Short-term borrowing dependence and liquidity risk: Of interest-bearing debt ¥232.1B, short-term borrowings are ¥141.6B (61%), indicating high short-term dependency and a shortened debt maturity profile. With a current ratio of 111.1% at a minimal level, failure to roll over short-term borrowings could pressure liquidity. Cash/short-term liabilities ratio is 1.50x, providing near-term capacity, but despite high OCF ¥92.8B relative to Net Income, concentrated maturities of short-term debt require monitoring.
Profitability dispersion across business portfolio: B2C Subscription has a high Operating Margin of 8.8% but Revenue is down -3.0%, while B2B Subscription and Social Services are growing but have low margins of 3.5% and 3.7% respectively. If the core B2C contracts shrink, consolidated margins could structurally decline. The disposal of the vehicle operation services removed a high-margin area, and maintaining customer retention and ASP improvement in B2C will be key to consolidated earnings.
Impairment risk on intangible assets and goodwill: Goodwill ¥77.3B and intangible fixed assets ¥229.8B total ¥307.1B, representing 28.4% of total assets. While impairment losses ¥17.1B were recorded this period, further deterioration in business conditions or failure to realize acquisition synergies could trigger additional impairments. With Net Assets ¥290.7B, the goodwill ratio is 26.6%, and a large impairment could further reduce Equity Ratio (currently 26.9%), harming financial soundness.
Profitability & Returns
| Metric | Company | Median (IQR) | Delta |
|---|---|---|---|
| Operating Margin | 2.9% | 4.6% (1.7%–8.2%) | -1.7pt |
| Net Margin | 0.3% | 3.3% (0.9%–5.8%) | -3.0pt |
Operating margin trails the industry median by 1.7pt, remaining a low-profit level within the retail sector.
Growth & Capital Efficiency
| Metric | Company | Median (IQR) | Delta |
|---|---|---|---|
| Revenue Growth (YoY) | -1.8% | 4.3% (2.2%–13.0%) | -6.1pt |
Revenue growth lags the industry median by 6.1pt, indicating weaker growth position during a revenue-contraction phase.
※Source: Company compilation
Through portfolio restructuring and cost optimization, the company achieved +6.9% Operating Income growth despite Revenue decline, improving Operating Margin to 2.9% (prior year 2.7%). Operating Income increases in B2B Subscription (+117%) and Social Services (+22.8%) supported consolidated profitability, and the divestiture of Vehicle Operation Services removed low-margin areas. Going forward, maintaining cost discipline while expanding B2B and Social Services contracted projects is expected to continue driving margin improvement.
Free Cash Flow was ample at ¥113.2B, with OCF/Net Income 2.05x demonstrating high-quality cash generation. The company repaid long-term borrowings of ¥123.4B, reducing interest-bearing debt and improving Debt/EBITDA to 1.80x.

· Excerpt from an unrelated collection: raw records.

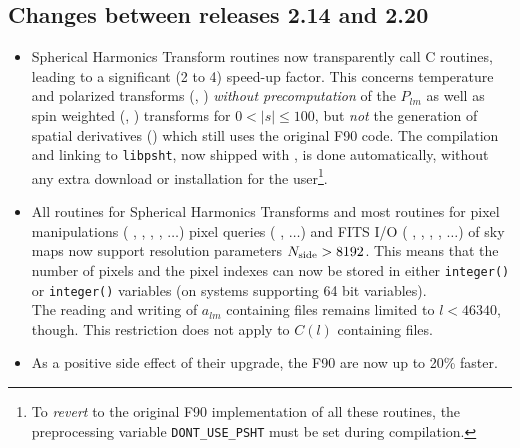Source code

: \documentclass[12pt,twoside]{article}
\newcommand{\nside}{{N_{\rm side}}}
\begin{document}
{\subsection[Changes between releases 2.14 and 2.20]{Changes between releases 2.14 and
2.20}
\label{sub:new2p20}
\begin{itemize}
\item Spherical Harmonics Transform routines now transparently call  C routines, leading to a significant (2 to 4) speed-up factor. This
concerns temperature and polarized transforms (, 
) {\em without precomputation} of the $P_{lm}$ as
well as spin 
weighted (, 
) transforms for $0 < |s| \le 100$,
but {\em not} the generation of spatial derivatives
() which still uses the original F90 code.
The compilation and linking to {\tt libpsht}, now shipped with \healpix, is done
automatically, without any extra download or installation for the user\footnote{
To {\em revert} to the original F90 implementation of all these routines, the preprocessing
variable {\tt DONT\_USE\_PSHT} must be set during compilation.}.

\item All routines for Spherical Harmonics Transforms and most routines for
pixel manipulations (
,
, 
, 
,  
$\ldots$)
pixel queries (
,  $\ldots$) 
and FITS I/O (%
, 
, 
, 
,
$\ldots$)
of sky maps
now support resolution parameters $\nside > 8192$. 
This means that the number of
pixels and the pixel indexes can now be stored in either
{\tt integer()} or
{\tt integer()} variables (on systems
supporting 64 bit variables).\\
The reading and writing of
$a_{lm}$ containing files remains limited to $l < 46340 $, though. This
restriction does not apply to $C(l)$ containing files.

\item As a positive side effect of their upgrade, the F90
 are now up to 20\% faster.


\end{itemize}}
\end{document}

However, short-term borrowings of ¥141.6B shortened the debt maturity profile, and the current ratio remains at a minimal level of 111.1%, so refinancing of short-term liabilities and improvement of working capital efficiency will be key to future financial soundness.
This report is an earnings analysis document automatically generated by AI based on XBRL financial statement data. It does not constitute a recommendation to invest in any specific security. Industry benchmarks are reference information compiled by the company based on public financial data. Investment decisions should be made at your own responsibility; consult a professional as needed.